▸ Exercise objective
Show me every line in the listing that has the word "between".

▸ Information shown
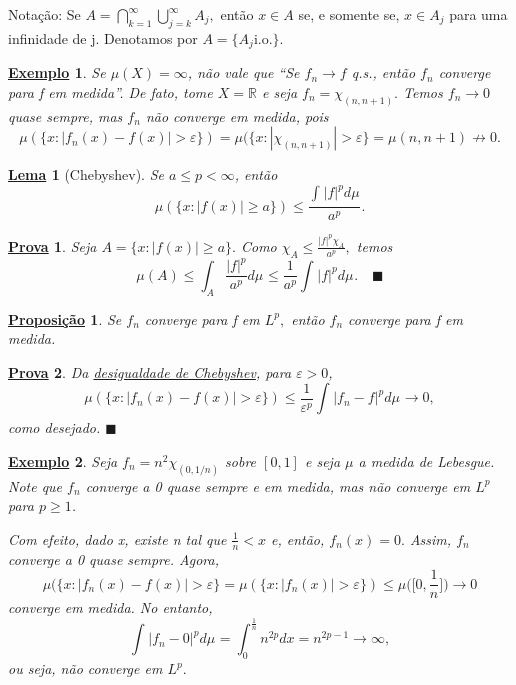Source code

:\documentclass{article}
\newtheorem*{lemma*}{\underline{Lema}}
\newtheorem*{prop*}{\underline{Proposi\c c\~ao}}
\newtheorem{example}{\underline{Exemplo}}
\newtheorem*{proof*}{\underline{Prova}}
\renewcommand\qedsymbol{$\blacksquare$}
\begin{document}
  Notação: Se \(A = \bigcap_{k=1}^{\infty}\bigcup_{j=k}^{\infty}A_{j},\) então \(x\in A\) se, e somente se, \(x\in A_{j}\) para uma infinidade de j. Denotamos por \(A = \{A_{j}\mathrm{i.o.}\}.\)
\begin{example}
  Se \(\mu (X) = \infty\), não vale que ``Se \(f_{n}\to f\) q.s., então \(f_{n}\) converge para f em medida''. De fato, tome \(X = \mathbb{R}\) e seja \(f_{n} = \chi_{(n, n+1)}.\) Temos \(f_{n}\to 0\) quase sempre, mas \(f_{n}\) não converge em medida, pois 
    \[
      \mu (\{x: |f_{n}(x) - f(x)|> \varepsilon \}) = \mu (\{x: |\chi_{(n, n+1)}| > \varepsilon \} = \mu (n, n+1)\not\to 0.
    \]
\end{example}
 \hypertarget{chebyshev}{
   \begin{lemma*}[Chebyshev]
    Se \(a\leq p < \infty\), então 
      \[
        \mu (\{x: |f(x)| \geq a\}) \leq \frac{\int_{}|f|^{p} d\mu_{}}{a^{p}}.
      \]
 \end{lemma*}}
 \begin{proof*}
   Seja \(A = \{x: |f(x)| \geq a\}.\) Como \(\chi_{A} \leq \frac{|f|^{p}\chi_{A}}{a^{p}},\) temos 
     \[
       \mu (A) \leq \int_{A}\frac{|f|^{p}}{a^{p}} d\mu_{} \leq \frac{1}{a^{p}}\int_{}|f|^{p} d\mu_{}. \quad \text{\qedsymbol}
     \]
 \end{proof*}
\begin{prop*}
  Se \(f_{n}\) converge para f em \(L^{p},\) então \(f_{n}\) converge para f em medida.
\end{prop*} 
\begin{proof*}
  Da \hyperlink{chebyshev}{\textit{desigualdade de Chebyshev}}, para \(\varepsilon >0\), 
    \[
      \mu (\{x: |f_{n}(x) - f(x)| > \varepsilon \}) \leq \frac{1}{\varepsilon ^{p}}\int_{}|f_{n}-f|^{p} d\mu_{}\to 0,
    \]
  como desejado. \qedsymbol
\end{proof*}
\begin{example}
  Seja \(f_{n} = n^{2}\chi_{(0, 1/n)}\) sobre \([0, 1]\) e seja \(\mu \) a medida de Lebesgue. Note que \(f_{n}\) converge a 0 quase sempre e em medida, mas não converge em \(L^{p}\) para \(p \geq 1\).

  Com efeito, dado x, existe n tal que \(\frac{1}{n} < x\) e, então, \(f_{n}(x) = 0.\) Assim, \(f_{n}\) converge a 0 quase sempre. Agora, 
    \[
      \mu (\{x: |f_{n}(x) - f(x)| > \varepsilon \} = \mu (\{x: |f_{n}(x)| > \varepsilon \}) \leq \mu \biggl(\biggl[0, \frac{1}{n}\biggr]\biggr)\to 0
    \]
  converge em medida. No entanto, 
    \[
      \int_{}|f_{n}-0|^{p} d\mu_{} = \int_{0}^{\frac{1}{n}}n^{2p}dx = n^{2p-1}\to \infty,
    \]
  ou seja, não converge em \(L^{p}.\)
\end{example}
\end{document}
* * *
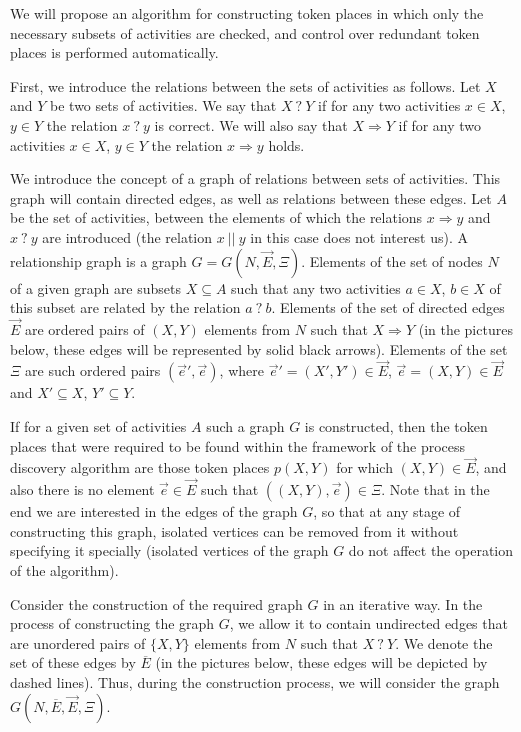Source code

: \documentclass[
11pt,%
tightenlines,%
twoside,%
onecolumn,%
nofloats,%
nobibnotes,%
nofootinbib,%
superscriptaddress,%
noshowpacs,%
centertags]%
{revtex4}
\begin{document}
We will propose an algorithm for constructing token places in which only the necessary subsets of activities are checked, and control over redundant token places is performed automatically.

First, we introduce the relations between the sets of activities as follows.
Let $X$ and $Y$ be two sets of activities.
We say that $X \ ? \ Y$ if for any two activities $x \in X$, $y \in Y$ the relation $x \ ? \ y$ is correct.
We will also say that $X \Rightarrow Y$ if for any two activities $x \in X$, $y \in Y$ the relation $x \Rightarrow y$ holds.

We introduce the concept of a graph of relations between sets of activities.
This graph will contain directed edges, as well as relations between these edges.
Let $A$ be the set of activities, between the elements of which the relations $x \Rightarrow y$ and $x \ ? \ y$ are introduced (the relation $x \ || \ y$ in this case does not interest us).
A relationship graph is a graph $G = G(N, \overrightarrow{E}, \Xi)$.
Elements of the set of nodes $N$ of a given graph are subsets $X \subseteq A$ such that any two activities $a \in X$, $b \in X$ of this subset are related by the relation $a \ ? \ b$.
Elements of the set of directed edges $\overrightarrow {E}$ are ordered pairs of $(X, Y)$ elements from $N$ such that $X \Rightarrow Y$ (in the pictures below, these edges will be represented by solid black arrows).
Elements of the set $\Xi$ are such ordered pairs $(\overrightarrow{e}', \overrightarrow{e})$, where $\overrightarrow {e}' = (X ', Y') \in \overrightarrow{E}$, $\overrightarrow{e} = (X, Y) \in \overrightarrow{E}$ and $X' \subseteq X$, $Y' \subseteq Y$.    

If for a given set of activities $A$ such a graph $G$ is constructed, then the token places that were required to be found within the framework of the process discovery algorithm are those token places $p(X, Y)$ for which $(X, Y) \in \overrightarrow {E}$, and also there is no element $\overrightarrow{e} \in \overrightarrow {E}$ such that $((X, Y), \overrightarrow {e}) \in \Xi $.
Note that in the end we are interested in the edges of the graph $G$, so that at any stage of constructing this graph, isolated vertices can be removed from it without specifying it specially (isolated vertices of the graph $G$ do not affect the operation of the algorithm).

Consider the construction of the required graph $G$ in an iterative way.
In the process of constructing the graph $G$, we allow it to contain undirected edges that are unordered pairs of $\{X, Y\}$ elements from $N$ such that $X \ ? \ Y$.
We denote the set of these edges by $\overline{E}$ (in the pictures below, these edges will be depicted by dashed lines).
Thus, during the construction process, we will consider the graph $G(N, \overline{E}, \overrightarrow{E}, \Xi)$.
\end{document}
...
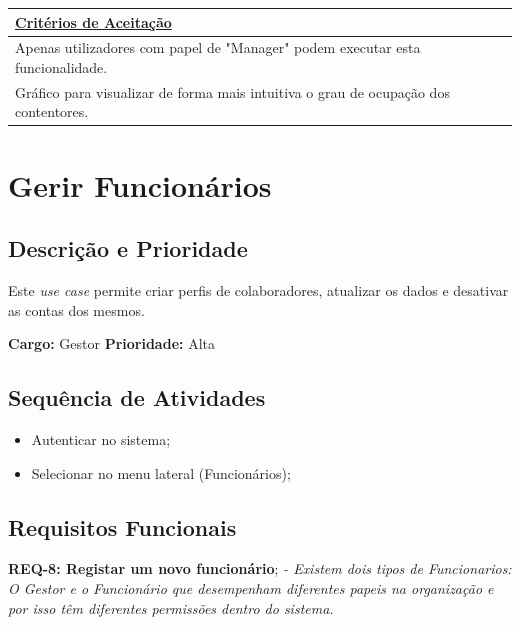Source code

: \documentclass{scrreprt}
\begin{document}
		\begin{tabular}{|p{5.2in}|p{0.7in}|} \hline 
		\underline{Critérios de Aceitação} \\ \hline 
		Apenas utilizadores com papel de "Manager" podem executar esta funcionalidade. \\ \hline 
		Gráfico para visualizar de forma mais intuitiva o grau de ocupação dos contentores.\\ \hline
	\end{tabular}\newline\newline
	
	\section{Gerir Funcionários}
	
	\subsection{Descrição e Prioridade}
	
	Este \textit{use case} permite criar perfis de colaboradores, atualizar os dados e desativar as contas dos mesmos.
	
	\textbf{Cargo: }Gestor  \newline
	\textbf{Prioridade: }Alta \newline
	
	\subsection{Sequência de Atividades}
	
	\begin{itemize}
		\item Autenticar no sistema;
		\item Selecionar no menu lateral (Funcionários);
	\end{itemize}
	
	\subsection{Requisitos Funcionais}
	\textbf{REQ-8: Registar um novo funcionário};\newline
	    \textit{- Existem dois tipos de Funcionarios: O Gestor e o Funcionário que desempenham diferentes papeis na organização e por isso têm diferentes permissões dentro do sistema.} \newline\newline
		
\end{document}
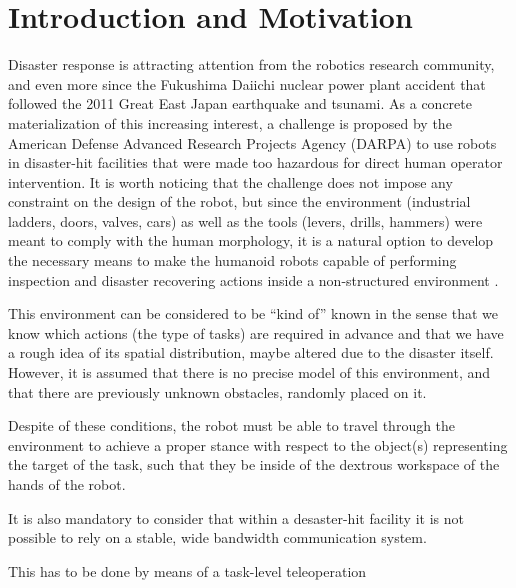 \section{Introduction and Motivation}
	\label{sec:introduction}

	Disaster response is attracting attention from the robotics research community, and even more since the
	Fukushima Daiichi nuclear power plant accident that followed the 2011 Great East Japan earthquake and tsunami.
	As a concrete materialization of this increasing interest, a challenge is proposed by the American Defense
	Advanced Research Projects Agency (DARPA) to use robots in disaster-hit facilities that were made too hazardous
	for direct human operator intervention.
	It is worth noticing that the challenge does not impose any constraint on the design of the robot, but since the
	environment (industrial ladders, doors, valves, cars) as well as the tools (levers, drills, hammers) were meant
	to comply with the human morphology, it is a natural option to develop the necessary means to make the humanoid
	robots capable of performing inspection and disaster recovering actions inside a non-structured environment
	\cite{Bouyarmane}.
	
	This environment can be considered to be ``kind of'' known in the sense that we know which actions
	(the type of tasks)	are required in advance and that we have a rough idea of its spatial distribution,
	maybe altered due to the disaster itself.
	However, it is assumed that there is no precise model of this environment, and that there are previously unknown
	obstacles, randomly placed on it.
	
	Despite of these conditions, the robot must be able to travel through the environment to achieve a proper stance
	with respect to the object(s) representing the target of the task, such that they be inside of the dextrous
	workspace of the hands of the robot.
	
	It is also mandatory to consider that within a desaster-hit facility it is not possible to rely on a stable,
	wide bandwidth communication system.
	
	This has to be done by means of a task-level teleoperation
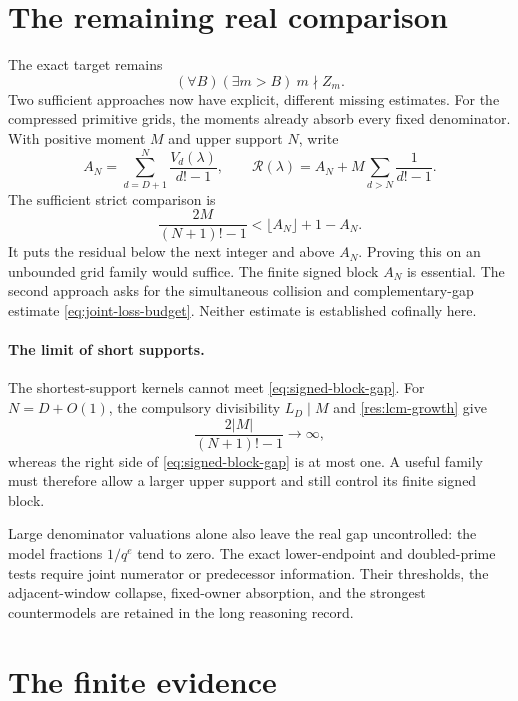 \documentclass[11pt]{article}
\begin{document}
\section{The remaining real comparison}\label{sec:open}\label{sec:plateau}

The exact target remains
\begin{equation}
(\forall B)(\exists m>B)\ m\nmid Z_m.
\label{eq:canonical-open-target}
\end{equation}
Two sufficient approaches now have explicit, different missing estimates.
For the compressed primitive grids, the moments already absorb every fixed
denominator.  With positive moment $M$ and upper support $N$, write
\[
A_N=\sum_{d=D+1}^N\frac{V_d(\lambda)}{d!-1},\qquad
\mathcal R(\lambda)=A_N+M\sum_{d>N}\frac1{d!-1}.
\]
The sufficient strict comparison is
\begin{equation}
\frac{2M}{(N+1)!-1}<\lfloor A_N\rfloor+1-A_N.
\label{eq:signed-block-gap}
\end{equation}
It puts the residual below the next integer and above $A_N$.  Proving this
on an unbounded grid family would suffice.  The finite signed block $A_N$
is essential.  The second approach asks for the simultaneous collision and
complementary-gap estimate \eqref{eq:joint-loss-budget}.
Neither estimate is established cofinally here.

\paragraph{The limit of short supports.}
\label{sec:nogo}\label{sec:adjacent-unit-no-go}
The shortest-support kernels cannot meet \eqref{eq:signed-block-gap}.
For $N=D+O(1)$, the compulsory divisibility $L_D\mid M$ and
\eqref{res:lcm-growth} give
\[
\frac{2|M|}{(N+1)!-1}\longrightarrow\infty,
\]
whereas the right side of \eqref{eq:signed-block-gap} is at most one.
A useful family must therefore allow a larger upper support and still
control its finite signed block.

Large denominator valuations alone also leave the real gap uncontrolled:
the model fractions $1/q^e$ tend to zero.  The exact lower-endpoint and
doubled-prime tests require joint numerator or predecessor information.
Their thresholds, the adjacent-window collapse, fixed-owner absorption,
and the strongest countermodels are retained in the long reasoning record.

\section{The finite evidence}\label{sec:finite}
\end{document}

▸ Task response
First, we introduce the relations between the sets of activities as follows.
We introduce the concept of a graph of relations between sets of activities.
This graph will contain directed edges, as well as relations between these edges.
Let $A$ be the set of activities, between the elements of which the relations $x \Rightarrow y$ and $x \ ? \ y$ are introduced (the relation $x \ || \ y$ in this case does not interest us).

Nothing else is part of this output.